* For Q3, Brent set for nearly 9% loss, WTI down 6%
* Both benchmarks set to end September unchanged
* Chinese exports fall for 16th month
* Aramco restores capacity to pre-attack level -trading unit chief
* Reuters poll sees oil prices steady through 2019 (Updates prices, adds commentary, changes byline, dateline; previous LONDON)
HOUSTON, Sept 30 (Reuters) – Oil fell nearly 2% on Monday as China’s economic outlook remained weak amid an ongoing trade war with the United States and market fears of supply shortfalls and conflicts in the Middle East after the Sept. 14 attack on Saudi Arabia faded.
Brent crude futures were down $1.07, or 1.7%, at $60.84 a barrel by 12:29 a.m. CST (1729 GMT). U.S. West Texas Intermediate (WTI) crude futures fell $1.04 cents, or 1.9%, to $54.87.
Both benchmarks were on track for little price changes in September after volatile month where prices spike nearly 20% after the attacks halved Saudi Arabia’s output, but have pared nearly all those gains as output has been quickly restored.
For the quarter, however, global benchmark Brent was set for a 8.6% loss, while WTI was down about 6.1%, as concerns that the trade war between the United States and China has plunged global economic growth to its lowest levels in a decade weighed on oil demand growth.
China’s official Purchasing Managers’ Index (PMI) was slightly improved this month, increasing from 49.5 in August to 49.8 in September, but remained below the 50-point mark that separates expansion from contraction on a monthly basis, data from the National Bureau of Statistics showed.
China, the world’s largest crude importer, warned of instability in international markets from any “decoupling” of China and the United States, after sources said U.S. President Donald Trump’s administration was considering delisting Chinese companies from U.S. stock exchanges.
“The U.S. and China are still far from any type of agreement.
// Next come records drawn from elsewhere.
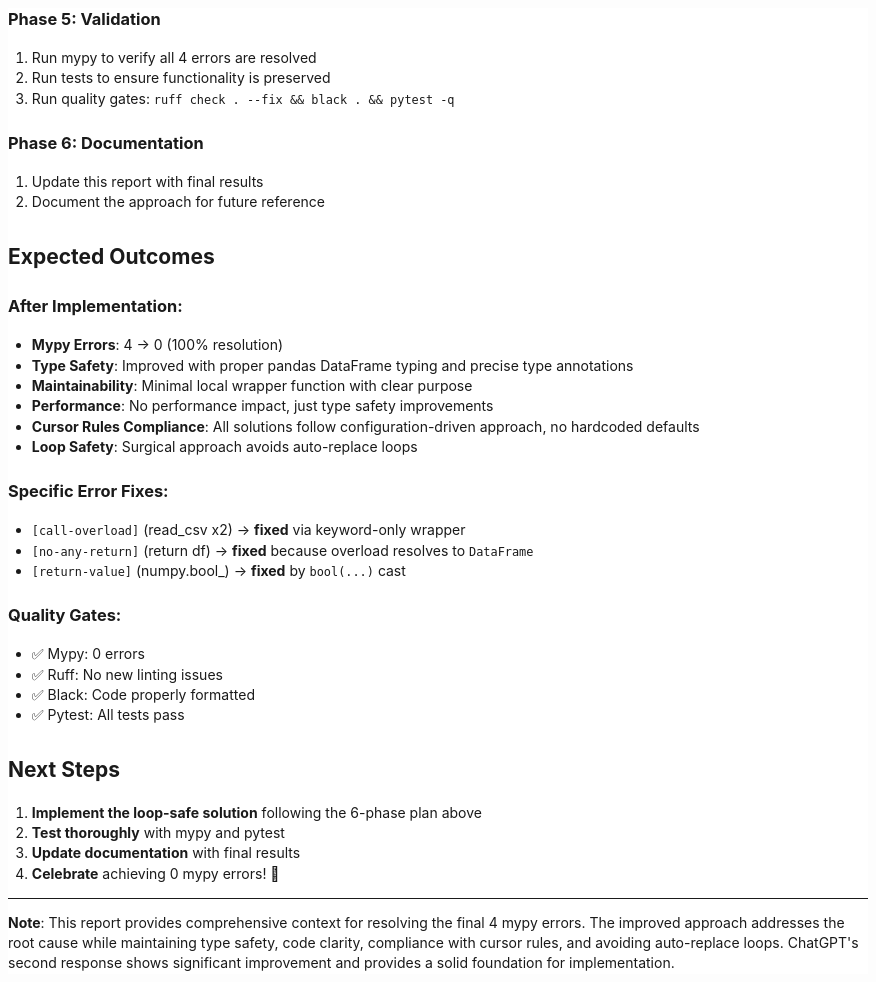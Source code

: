 ### **Phase 5: Validation**
1. Run mypy to verify all 4 errors are resolved
2. Run tests to ensure functionality is preserved
3. Run quality gates: `ruff check . --fix && black . && pytest -q`

### **Phase 6: Documentation**
1. Update this report with final results
2. Document the approach for future reference

## **Expected Outcomes**

### **After Implementation**:
- **Mypy Errors**: 4 → 0 (100% resolution)
- **Type Safety**: Improved with proper pandas DataFrame typing and precise type annotations
- **Maintainability**: Minimal local wrapper function with clear purpose
- **Performance**: No performance impact, just type safety improvements
- **Cursor Rules Compliance**: All solutions follow configuration-driven approach, no hardcoded defaults
- **Loop Safety**: Surgical approach avoids auto-replace loops

### **Specific Error Fixes**:
- `[call-overload]` (read_csv x2) → **fixed** via keyword-only wrapper
- `[no-any-return]` (return df) → **fixed** because overload resolves to `DataFrame`
- `[return-value]` (numpy.bool_) → **fixed** by `bool(...)` cast

### **Quality Gates**:
- ✅ Mypy: 0 errors
- ✅ Ruff: No new linting issues
- ✅ Black: Code properly formatted
- ✅ Pytest: All tests pass

## **Next Steps**

1. **Implement the loop-safe solution** following the 6-phase plan above
2. **Test thoroughly** with mypy and pytest
3. **Update documentation** with final results
4. **Celebrate** achieving 0 mypy errors! 🎉

---

**Note**: This report provides comprehensive context for resolving the final 4 mypy errors. The improved approach addresses the root cause while maintaining type safety, code clarity, compliance with cursor rules, and avoiding auto-replace loops. ChatGPT's second response shows significant improvement and provides a solid foundation for implementation.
The concern is oil demand is not going to be there,” said Kyle Cooper, an oil analyst at IAF Advisors.
Saudi Aramco last week restored full capacity to the level before the attacks on its oil facilities, Ibrahim Al-Buainain, chief executive officer of its trading arm, said on Monday at a conference in the United Arab Emirates.
The world’s top oil exporter Saudi Arabia has restored capacity to 11.3 million barrels per day (bpd) after the attack knocked out 5.7 million bpd of the kingdom’s output, sources told Reuters last week, though Saudi Aramco has yet to confirm its operations have been restored fully.
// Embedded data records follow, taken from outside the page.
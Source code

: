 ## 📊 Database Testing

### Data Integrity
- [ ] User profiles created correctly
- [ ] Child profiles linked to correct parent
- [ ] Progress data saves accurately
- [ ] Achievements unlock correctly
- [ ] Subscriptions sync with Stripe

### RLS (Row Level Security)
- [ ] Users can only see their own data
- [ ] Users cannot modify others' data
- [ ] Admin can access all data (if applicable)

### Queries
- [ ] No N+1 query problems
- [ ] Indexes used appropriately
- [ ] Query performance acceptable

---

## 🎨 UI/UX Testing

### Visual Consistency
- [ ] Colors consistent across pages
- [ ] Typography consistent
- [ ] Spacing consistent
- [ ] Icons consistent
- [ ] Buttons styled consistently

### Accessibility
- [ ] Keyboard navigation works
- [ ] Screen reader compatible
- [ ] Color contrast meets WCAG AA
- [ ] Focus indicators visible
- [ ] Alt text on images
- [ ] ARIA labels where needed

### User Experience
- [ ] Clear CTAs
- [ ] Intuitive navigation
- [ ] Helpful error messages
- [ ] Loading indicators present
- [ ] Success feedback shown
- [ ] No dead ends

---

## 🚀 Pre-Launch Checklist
The “much quicker than expected return of Saudi oil (supply) as we go into refinery maintenance season” was weighing on prices, said Andy Lipow, president of Lipow Oil Associates in Houston.
Market fears of broader escalating tensions in the Middle East after Saudi Arabia and the United States blamed the attacks on Iran, have also faded somewhat, easing upward pressure on prices, analysts said.
Saudi Arabia’s Crown Prince Mohammed bin Salman, often referred to as MBS, said in an interview broadcast on Sunday he would prefer a political solution to a military one in response to attacks.
But he warned oil prices could spike to “unimaginably high numbers” if the world does not come together to deter Iran.
Money managers cut their net long U.S. crude futures and options positions in the week to Sept. 24, the U.S. Commodity Futures Trading Commission (CFTC) said on Friday.
“As long as peace breaks out in the Middle East, we’ll see oil continue to trade lower,” said Robert Yawger, director of energy futures in New York.
Oil prices are likely to remain steady this year, a Reuters survey showed, with supply shocks such as the attack on Saudi Arabia countering flagging demand.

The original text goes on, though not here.